= Beginning of Section =

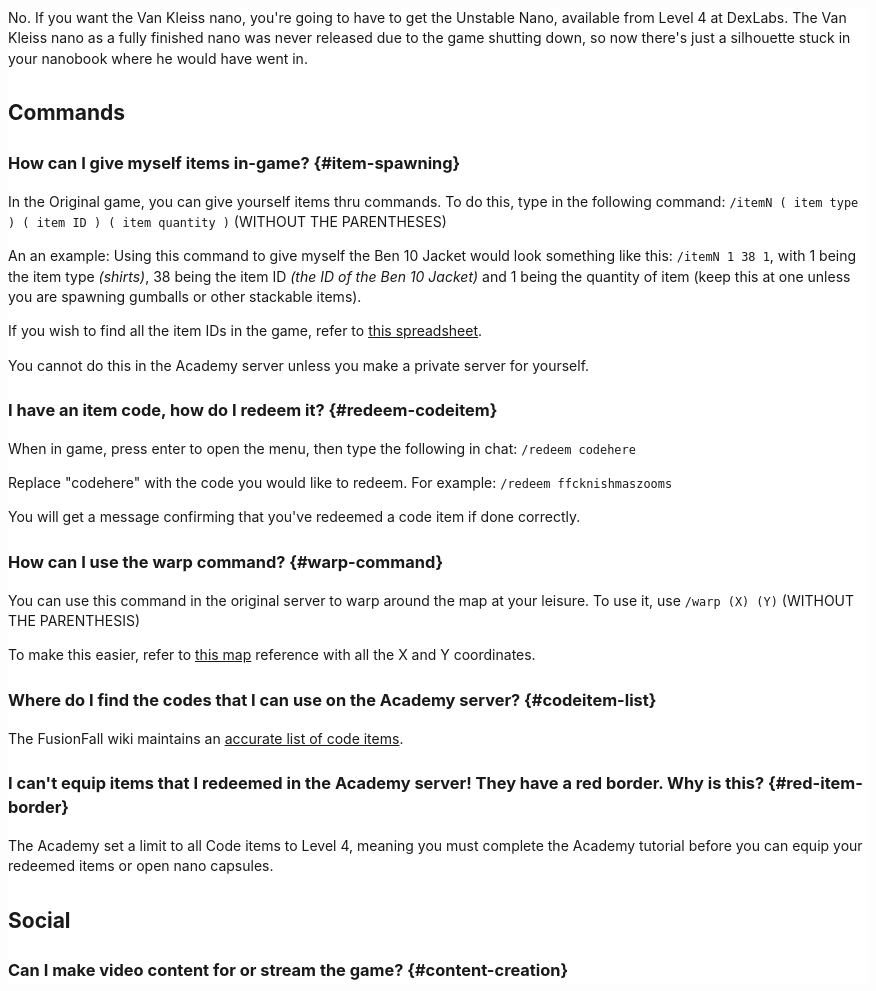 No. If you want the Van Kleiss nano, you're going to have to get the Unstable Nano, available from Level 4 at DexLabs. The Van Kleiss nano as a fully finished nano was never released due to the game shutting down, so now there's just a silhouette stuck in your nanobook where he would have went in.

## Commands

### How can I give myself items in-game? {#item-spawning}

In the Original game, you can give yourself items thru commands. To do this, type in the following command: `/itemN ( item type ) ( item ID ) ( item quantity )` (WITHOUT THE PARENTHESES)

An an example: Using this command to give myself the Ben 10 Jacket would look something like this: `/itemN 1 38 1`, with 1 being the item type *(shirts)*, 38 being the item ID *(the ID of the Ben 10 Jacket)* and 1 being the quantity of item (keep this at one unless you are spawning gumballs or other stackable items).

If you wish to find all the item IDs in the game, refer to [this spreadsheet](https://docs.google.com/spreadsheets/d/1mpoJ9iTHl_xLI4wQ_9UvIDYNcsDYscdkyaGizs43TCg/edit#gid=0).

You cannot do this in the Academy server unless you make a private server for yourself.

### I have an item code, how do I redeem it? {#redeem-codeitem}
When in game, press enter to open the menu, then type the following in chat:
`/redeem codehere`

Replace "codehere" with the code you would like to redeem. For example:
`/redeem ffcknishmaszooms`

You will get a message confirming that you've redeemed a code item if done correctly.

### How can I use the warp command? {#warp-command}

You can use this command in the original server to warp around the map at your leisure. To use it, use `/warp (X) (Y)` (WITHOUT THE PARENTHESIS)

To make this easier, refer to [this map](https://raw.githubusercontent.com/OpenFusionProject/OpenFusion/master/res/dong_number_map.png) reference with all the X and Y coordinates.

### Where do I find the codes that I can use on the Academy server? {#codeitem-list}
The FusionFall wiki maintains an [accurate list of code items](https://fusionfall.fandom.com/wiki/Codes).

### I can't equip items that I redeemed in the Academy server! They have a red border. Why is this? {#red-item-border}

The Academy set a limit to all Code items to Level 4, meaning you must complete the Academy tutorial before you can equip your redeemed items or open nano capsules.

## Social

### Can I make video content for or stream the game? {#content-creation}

= End of Section =
= Beginning of Section =

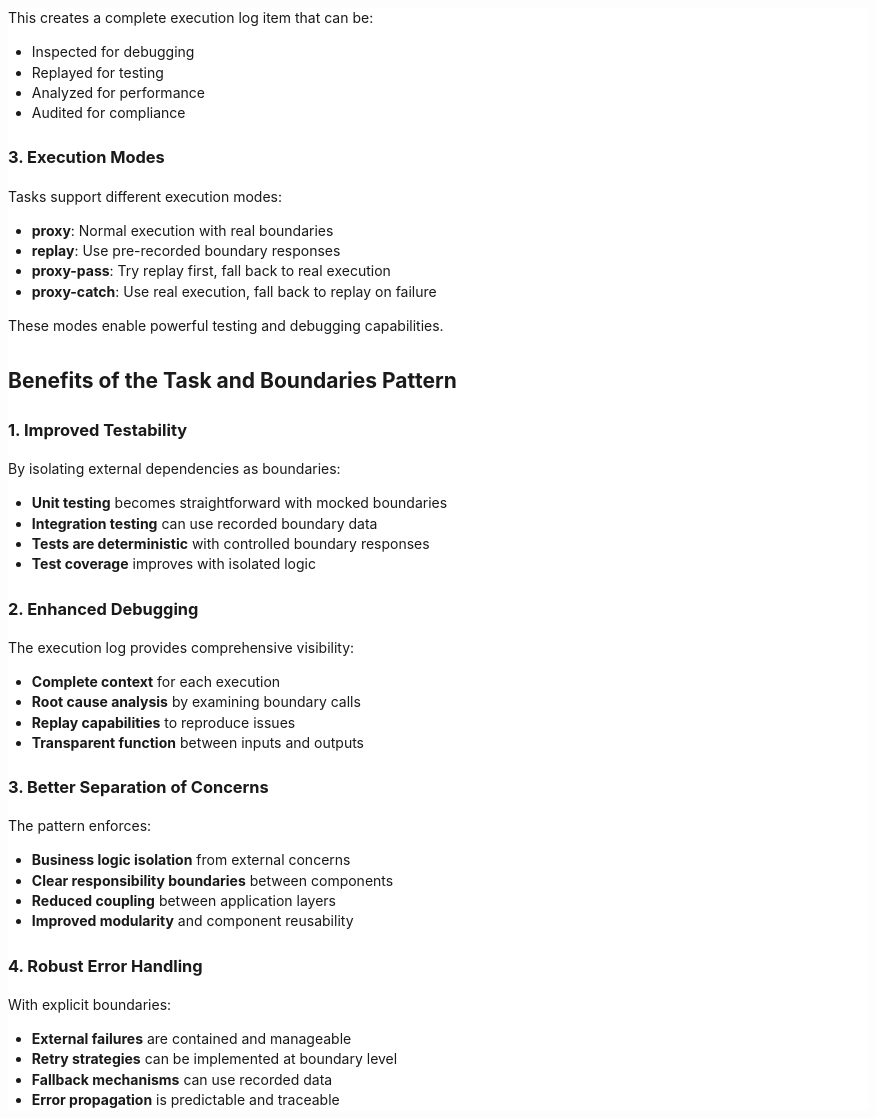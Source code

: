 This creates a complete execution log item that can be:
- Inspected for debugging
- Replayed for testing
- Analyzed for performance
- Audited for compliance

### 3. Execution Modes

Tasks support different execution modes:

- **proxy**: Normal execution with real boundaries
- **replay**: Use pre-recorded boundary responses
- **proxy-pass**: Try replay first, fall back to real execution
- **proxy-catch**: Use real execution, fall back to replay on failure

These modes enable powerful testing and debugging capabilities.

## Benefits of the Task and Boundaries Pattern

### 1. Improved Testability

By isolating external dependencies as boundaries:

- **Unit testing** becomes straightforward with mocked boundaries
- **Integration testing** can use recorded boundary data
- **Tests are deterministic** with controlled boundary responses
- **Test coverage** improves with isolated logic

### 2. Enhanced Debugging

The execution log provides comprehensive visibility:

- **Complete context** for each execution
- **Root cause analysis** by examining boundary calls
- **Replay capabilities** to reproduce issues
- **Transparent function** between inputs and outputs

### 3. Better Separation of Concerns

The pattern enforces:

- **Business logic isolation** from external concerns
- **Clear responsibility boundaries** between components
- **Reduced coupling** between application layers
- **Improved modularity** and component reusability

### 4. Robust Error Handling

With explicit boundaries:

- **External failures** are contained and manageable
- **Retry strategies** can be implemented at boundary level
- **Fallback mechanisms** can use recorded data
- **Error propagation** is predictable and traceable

= End of Section =

● **Task to carry out**: Pull out every line of the entries that includes the word "myself".

● **Solution for this problem**:
### How can I give myself items in-game? {#item-spawning}
An an example: Using this command to give myself the Ben 10 Jacket would look something like this: `/itemN 1 38 1`, with 1 being the item type *(shirts)*, 38 being the item ID *(the ID of the Ben 10 Jacket)* and 1 being the quantity of item (keep this at one unless you are spawning gumballs or other stackable items).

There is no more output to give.